Abraham

Texts: Genesis 12:1-3; 22:1 -14

ABRAHAM CALLED

No one really knows when the story of Abraham was first written down, but we know it was hundreds of years prior to the birth of Jesus.  We know that in 250BC it was translated into Greek for the first time, but the stories themselves stretch back into prehistory—2100-2000 BC. Let’s call it 2018 BC just to keep things interesting. This is important because of what today's narrative actually reveals.

Consider Abram: not great or mighty by the world's standards—originally a kind of drifter.  Mesopotamian, not Hebrew, from Ur, which is today in either Iraq or Kuwait. I imagine Abram looking rather unimpressive, for God’s strength is revealed through human weakness. I think of Woody Allen: kind of a wimp, kind of a nerd, and no saint by any stretch.

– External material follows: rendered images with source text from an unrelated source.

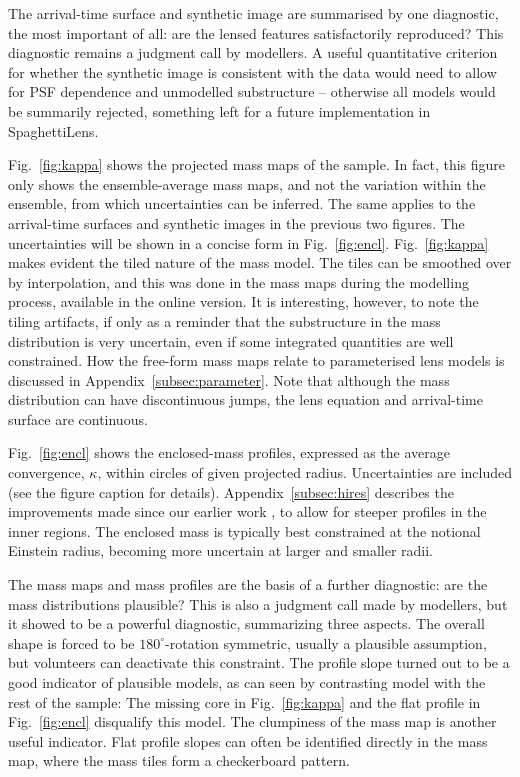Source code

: The arrival-time surface and synthetic image are summarised by one
diagnostic, the most important of all: are the lensed features
satisfactorily reproduced?  This diagnostic remains a judgment call by
modellers.  A useful quantitative criterion for whether the synthetic
image is consistent with the data would need to allow for PSF
dependence and unmodelled substructure -- otherwise all models would
be summarily rejected, something left for a future implementation
in SpaghettiLens.


Fig.~\ref{fig:kappa} shows the projected mass maps of the sample.  In
fact, this figure only shows the ensemble-average mass maps, and not
the variation within the ensemble, from which uncertainties can be
inferred. The same applies to the arrival-time surfaces and synthetic
images in the previous two figures. The uncertainties will be shown in
a concise form in Fig.~\ref{fig:encl}.  Fig.~\ref{fig:kappa} makes
evident the tiled nature of the mass model.  The tiles can be smoothed
over by interpolation, and this was done in the mass maps during the
modelling process, available in the online version.  It is
interesting, however, to note the tiling artifacts, if only as a
reminder that the substructure in the mass distribution is very
uncertain, even if some integrated quantities are  well
constrained.  How the free-form mass maps relate to parameterised lens
models is discussed in Appendix~\ref{subsec:parameter}.
Note that although the mass distribution can have discontinuous jumps,
the lens equation and arrival-time surface are continuous.

Fig.~\ref{fig:encl} shows the enclosed-mass profiles, expressed as the
average convergence, $\kappa$, within circles of given projected
radius.  Uncertainties are included (see the figure caption for
details).
Appendix~\ref{subsec:hires} describes the improvements made
since our earlier work \citep{2015MNRAS.447.2170K}, to allow for
steeper profiles in the inner regions.  The enclosed mass is typically
best constrained at the notional Einstein radius, becoming more
uncertain at larger and smaller radii.

The mass maps and mass profiles are the basis of a further diagnostic:
are the mass distributions plausible? This is also a judgment call
made by modellers, but it showed to be a powerful diagnostic,
summarizing three aspects. The overall shape is forced to be
$180^\circ$-rotation symmetric, usually a plausible assumption, but
volunteers can deactivate this constraint. The profile slope turned
out to be a good indicator of plausible models, as can seen by
contrasting model  with the rest of the sample:  The missing
core in Fig.~\ref{fig:kappa} and the flat profile in
Fig.~\ref{fig:encl} disqualify this model. The clumpiness of the
mass map is another useful indicator. Flat profile slopes can often be
identified directly in the mass map, where the mass tiles form a
checkerboard pattern.


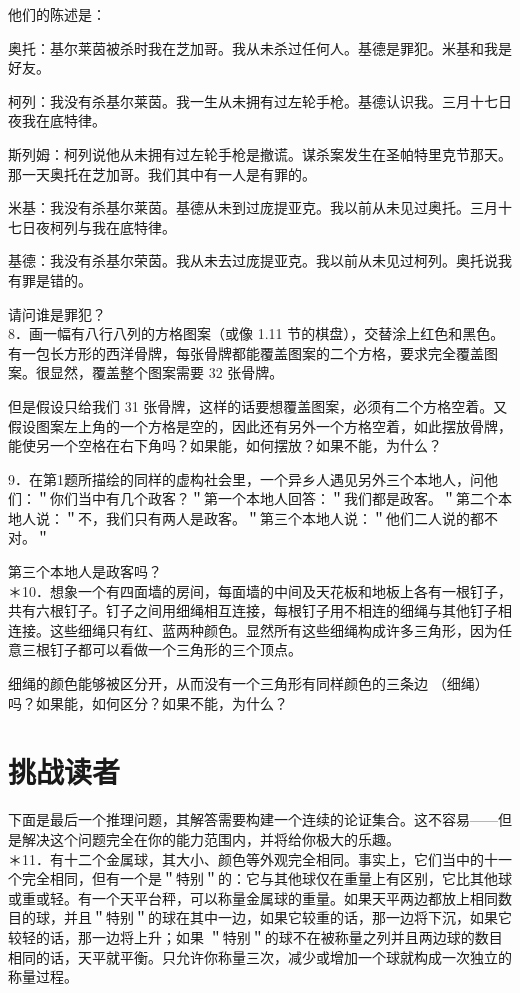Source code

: 他们的陈述是：

奥托：基尔莱茵被杀时我在芝加哥。我从未杀过任何人。基德是罪犯。米基和我是好友。

柯列：我没有杀基尔莱茵。我一生从未拥有过左轮手枪。基德认识我。三月十七日夜我在底特律。

斯列姆：柯列说他从未拥有过左轮手枪是撤谎。谋杀案发生在圣帕特里克节那天。那一天奥托在芝加哥。我们其中有一人是有罪的。

米基：我没有杀基尔莱茵。基德从未到过庞提亚克。我以前从未见过奥托。三月十七日夜柯列与我在底特律。

基德：我没有杀基尔荣茵。我从未去过庞提亚克。我以前从未见过柯列。奥托说我有罪是错的。

请问谁是罪犯？\\
8．画一幅有八行八列的方格图案（或像 1.11 节的棋盘），交替涂上红色和黑色。有一包长方形的西洋骨牌，每张骨牌都能覆盖图案的二个方格，要求完全覆盖图案。很显然，覆盖整个图案需要 32 张骨牌。

但是假设只给我们 31 张骨牌，这样的话要想覆盖图案，必须有二个方格空着。又假设图案左上角的一个方格是空的，因此还有另外一个方格空着，如此摆放骨牌，能使另一个空格在右下角吗？如果能，如何摆放？如果不能，为什么？

9．在第1题所描绘的同样的虚构社会里，一个异乡人遇见另外三个本地人，问他们：＂你们当中有几个政客？＂第一个本地人回答：＂我们都是政客。＂第二个本地人说：＂不，我们只有两人是政客。＂第三个本地人说：＂他们二人说的都不对。＂

第三个本地人是政客吗？\\
＊10．想象一个有四面墙的房间，每面墙的中间及天花板和地板上各有一根钉子，共有六根钉子。钉子之间用细绳相互连接，每根钉子用不相连的细绳与其他钉子相连接。这些细绳只有红、蓝两种颜色。显然所有这些细绳构成许多三角形，因为任意三根钉子都可以看做一个三角形的三个顶点。

细绳的颜色能够被区分开，从而没有一个三角形有同样颜色的三条边 （细绳）吗？如果能，如何区分？如果不能，为什么？

\section*{挑战读者}
下面是最后一个推理问题，其解答需要构建一个连续的论证集合。这不容易——但是解决这个问题完全在你的能力范围内，并将给你极大的乐趣。\\
＊11．有十二个金属球，其大小、颜色等外观完全相同。事实上，它们当中的十一个完全相同，但有一个是＂特别＂的：它与其他球仅在重量上有区别，它比其他球或重或轻。有一个天平台秤，可以称量金属球的重量。如果天平两边都放上相同数目的球，并且＂特别＂的球在其中一边，如果它较重的话，那一边将下沉，如果它较轻的话，那一边将上升；如果 ＂特别＂的球不在被称量之列并且两边球的数目相同的话，天平就平衡。只允许你称量三次，减少或增加一个球就构成一次独立的称量过程。

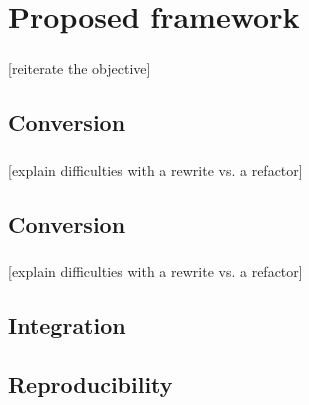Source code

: \documentclass{beamer}
\begin{document}
\section{Proposed framework}
\begin{frame}\frametitle{\secname}
	[reiterate the objective]
\end{frame}

\subsection{Conversion}
\begin{frame}\frametitle{\subsecname}
	[explain difficulties with a rewrite vs. a refactor]
\end{frame}

\subsection{Conversion}
\begin{frame}\frametitle{\subsecname}
	[explain difficulties with a rewrite vs. a refactor]
\end{frame}

\subsection{Integration}
\begin{frame}\frametitle{\subsecname}
\end{frame}

\subsection{Reproducibility}
\begin{frame}\frametitle{\subsecname}
\end{frame}
\end{document}
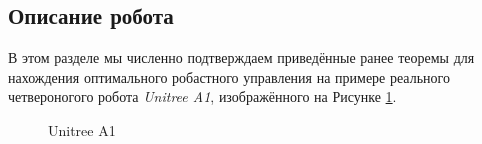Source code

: \subsection{Описание робота}\label{sec:ch3/sect3/sub2}
В этом разделе мы численно подтверждаем приведённые ранее теоремы для нахождения оптимального робастного управления на примере реального четвероногого робота \textit{Unitree A1}, изображённого на Рисунке \cref{fig:unitree}.
\begin{figure}[ht]
	\caption{Unitree A1}\label{fig:unitree}
\end{figure} 

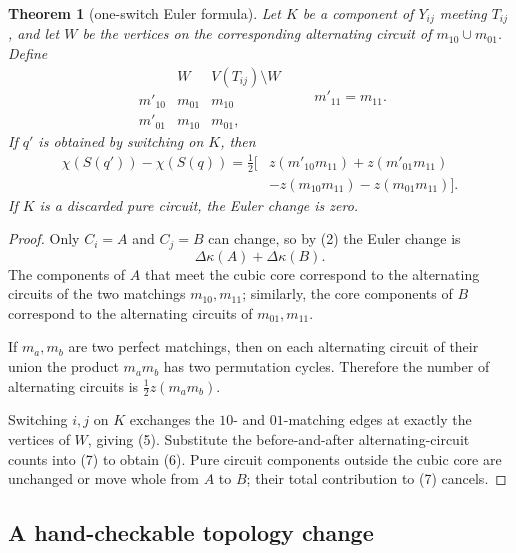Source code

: \documentclass[11pt]{article}
\newtheorem{theorem}{Theorem}
\theoremstyle{definition}
\theoremstyle{remark}
\newcommand{\kap}{\kappa}
\begin{document}
\begin{theorem}[one-switch Euler formula]\label{thm:euler-change}
Let \(K\) be a component of \(Y_{ij}\) meeting \(T_{ij}\), and let \(W\)
be the vertices on the corresponding alternating circuit of
\(m_{10}\cup m_{01}\).  Define
\[
\begin{array}{c|cc}
 &W&V(T_{ij})\setminus W\\ \hline
m'_{10}&m_{01}&m_{10}\\
m'_{01}&m_{10}&m_{01},
\end{array}
\qquad m'_{11}=m_{11}.                                      \tag{5}
\]
If \(q'\) is obtained by switching on \(K\), then
\begin{equation}
\begin{split}
\chi(S(q'))-\chi(S(q))
 =\frac12\bigl[&
 z(m'_{10}m_{11})+z(m'_{01}m_{11})\\
 &-z(m_{10}m_{11})-z(m_{01}m_{11})\bigr].
\end{split}
\tag{6}
\end{equation}
If \(K\) is a discarded pure circuit, the Euler change is zero.
\end{theorem}

\begin{proof}
Only \(C_i=A\) and \(C_j=B\) can change, so by (2) the Euler change is
\[
 \Delta\kap(A)+\Delta\kap(B).                               \tag{7}
\]
The components of \(A\) that meet the cubic core correspond to the
alternating circuits of the two matchings \(m_{10},m_{11}\); similarly,
the core components of \(B\) correspond to the alternating circuits of
\(m_{01},m_{11}\).

If \(m_a,m_b\) are two perfect matchings, then on each alternating circuit
of their union the product \(m_am_b\) has two permutation cycles.
Therefore the number of alternating circuits is
\(\tfrac12z(m_am_b)\).

Switching \(i,j\) on \(K\) exchanges the \(10\)- and \(01\)-matching
edges at exactly the vertices of \(W\), giving (5).  Substitute the
before-and-after alternating-circuit counts into (7) to obtain (6).
Pure circuit components outside the cubic core are unchanged or move
whole from \(A\) to \(B\); their total contribution to (7) cancels.
\end{proof}

\subsection{A hand-checkable topology change}
\end{document}
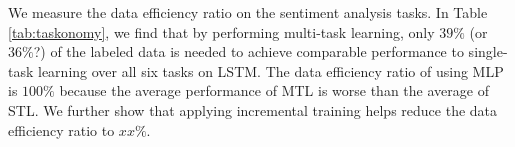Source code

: 
We measure the data efficiency ratio on the sentiment analysis tasks.
In Table \ref{tab:taskonomy}, we find that by performing multi-task learning, only $39\%$ ({\cor or $36\%$?}) of the labeled data is needed to achieve comparable performance to single-task learning over all six tasks on LSTM.
The data efficiency ratio of using MLP is $100\%$ because the average performance of MTL is worse than the average of STL.
We further show that applying incremental training helps reduce the data efficiency ratio to \alert{$xx\%$}.


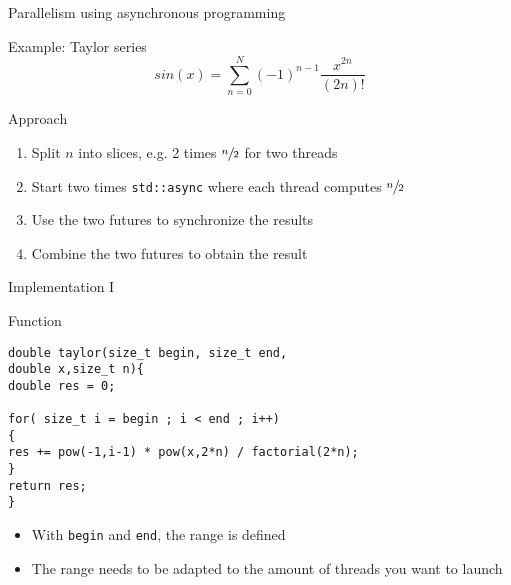 \documentclass[12pt,t]{beamer}
\begin{document}
\begin{frame}{Parallelism using asynchronous programming}

\begin{block}{Example: Taylor series}
$$
sin(x) = \sum\limits_{n=0}^N (-1)^{n-1} \frac{x^{2n}}{(2n)!} 
$$
\end{block}

\begin{block}{Approach}
\begin{enumerate}
\item Split $n$ into slices, e.g. 2 times $\sfrac{n}{2}$ for two threads
\item Start two times \lstinline|std::async| where each thread computes $\sfrac{n}{2}$
\item Use the two futures to synchronize the results
\item Combine the two futures to obtain the result
\end{enumerate}
\end{block}

\end{frame}

\begin{frame}[fragile]{Implementation I}

\begin{block}{Function}
\begin{lstlisting}
double taylor(size_t begin, size_t end, 
double x,size_t n){
double res = 0;

for( size_t i = begin ; i < end ; i++)
{
res += pow(-1,i-1) * pow(x,2*n) / factorial(2*n);
} 
return res;
}

\end{lstlisting}
\end{block}

\begin{itemize}
\item With \lstinline|begin| and \lstinline|end|, the range is defined
\item The range needs to be adapted to the amount of threads you want to launch
\end{itemize}
\end{frame}
\end{document}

Four millennia ago, out of all the people in the ancient world, God selects him, Abram, and tells him he's won the cosmic lottery. God chooses Abram to be…chosen. “Your descendants will by like stars in the sky.  Though you and Sarah are already old, she will bear you a son, a people, and a chosen race.  You, little Abram, are the one I choose.”

He walks back into town with his head held high, brushing the shoulders of taller, buffed-out pagans (picture Arnold Schwarzeneggar).  They say to him, "Little Abram—what's gotten into you?"  And he says most superiorly: "It's Abraham now, thank you, and the One True God has chosen ME above all to father a chosen nation—a nation of priests—through whom all the world will be blessed." 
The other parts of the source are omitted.